On Wed, Apr 19, 2017 at 9:08 PM, Chaofan Yu <chaofanyu@xxxxxxxxxxx> wrote:
> Thank you so much.
>
> The blacklist entries are stored in osd map, which is supposed to be tiny and clean.
> So we are doing similar cleanups after reboot.

In the face of churn - this won't necessarily matter as I believe
there's some osdmap
history stored. It'll eventually fall off. This may also have
improved, my bad experience
were from around hammer.

> I’m quite interested in how the host commit suicide and reboot,

echo b >/proc/sysrq-trigger # This is about as brutal as it gets

The machine is blacklisted, it has no hope of reading/writing anything from/to
a rbd device.

There's a couple of caveats that come with this:
 - Your workload needs to structure it's writes in such a way that it
can recover
   from this kind of failure.
 - You need to engineer your workload in such a way that it can
tolerate a machine
   falling off the face of the earth. (I.e. combination of workload
scheduler like
   mesos/aurora/kubernetes and some HA where necessary)

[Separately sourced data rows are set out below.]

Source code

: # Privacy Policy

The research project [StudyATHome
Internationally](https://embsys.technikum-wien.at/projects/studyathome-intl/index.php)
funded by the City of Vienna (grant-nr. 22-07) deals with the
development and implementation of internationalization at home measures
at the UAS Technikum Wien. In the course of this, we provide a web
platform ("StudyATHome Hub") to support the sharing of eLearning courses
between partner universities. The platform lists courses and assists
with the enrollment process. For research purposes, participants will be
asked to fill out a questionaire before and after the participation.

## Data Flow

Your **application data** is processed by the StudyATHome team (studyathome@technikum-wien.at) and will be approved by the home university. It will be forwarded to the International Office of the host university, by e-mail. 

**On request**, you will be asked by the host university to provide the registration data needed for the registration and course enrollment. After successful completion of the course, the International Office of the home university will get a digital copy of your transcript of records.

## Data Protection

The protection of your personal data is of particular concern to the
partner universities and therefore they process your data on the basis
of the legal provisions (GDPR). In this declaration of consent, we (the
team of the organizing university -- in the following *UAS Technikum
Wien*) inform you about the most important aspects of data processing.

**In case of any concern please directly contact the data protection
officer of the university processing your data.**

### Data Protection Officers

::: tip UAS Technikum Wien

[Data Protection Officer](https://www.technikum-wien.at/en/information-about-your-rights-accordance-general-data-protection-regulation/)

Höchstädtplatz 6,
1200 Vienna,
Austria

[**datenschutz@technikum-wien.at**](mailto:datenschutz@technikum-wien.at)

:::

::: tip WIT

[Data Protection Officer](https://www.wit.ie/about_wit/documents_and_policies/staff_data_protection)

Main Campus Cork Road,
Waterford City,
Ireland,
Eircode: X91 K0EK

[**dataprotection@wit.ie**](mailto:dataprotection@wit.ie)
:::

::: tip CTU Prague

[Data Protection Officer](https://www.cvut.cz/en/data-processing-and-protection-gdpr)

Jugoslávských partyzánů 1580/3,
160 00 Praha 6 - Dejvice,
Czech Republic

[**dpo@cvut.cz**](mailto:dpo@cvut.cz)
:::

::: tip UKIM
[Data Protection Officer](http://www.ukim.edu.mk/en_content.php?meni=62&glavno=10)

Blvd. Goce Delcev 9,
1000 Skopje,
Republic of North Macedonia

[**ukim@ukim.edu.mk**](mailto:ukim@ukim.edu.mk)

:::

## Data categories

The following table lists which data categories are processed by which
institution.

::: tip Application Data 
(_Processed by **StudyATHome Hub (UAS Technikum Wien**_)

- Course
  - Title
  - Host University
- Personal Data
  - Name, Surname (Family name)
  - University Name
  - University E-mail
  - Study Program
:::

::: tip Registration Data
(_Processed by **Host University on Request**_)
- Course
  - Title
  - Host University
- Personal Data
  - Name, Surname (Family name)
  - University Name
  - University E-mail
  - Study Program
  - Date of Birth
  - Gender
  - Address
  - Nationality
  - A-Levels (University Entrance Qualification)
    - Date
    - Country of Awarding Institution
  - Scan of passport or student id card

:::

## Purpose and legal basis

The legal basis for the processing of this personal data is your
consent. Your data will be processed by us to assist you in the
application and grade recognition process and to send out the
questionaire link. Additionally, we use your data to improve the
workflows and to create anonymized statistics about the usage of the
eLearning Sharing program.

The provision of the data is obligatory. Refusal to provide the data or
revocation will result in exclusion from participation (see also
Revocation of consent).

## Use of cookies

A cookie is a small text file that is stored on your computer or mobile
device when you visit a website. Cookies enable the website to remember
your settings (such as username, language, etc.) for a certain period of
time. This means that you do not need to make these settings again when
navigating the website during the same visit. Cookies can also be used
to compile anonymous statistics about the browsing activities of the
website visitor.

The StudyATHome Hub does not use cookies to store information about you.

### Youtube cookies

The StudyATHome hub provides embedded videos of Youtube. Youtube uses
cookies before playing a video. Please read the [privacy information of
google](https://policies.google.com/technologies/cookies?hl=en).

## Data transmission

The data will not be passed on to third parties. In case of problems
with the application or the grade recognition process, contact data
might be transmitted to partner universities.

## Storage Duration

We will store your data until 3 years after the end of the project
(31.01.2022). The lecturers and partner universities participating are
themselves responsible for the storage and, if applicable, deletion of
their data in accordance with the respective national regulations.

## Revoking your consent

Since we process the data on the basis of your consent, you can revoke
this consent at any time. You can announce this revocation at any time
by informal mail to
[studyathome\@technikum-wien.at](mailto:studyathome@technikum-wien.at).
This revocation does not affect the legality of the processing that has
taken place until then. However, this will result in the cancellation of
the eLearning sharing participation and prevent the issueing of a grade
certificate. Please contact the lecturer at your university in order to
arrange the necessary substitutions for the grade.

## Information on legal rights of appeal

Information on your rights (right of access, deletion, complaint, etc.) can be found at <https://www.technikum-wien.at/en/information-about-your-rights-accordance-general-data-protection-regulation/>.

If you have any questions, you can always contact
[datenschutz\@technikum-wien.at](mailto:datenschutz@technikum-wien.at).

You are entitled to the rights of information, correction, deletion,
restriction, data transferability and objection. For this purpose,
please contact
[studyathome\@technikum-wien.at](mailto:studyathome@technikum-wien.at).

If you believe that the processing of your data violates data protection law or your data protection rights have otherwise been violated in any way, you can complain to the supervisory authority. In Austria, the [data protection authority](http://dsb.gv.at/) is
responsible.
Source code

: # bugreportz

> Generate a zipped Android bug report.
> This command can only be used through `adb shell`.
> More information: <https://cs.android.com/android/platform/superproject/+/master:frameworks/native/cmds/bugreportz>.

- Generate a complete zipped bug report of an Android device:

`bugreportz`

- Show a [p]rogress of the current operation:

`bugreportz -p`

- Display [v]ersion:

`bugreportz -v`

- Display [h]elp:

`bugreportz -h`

> can you successfully umount the folder and unmap the rbd block device
>
> after it is blacklisted?
>
> I wonder whether the IO will hang and the umount process will stop at D state
>
> thus the host cannot be shutdown since it is waiting for the umount to finish

No, see previous comment.

> ==============================
>
> and now that cento 7.3 kernel support exclusive lock feature,
>
> could anyone give out new flow of failover ?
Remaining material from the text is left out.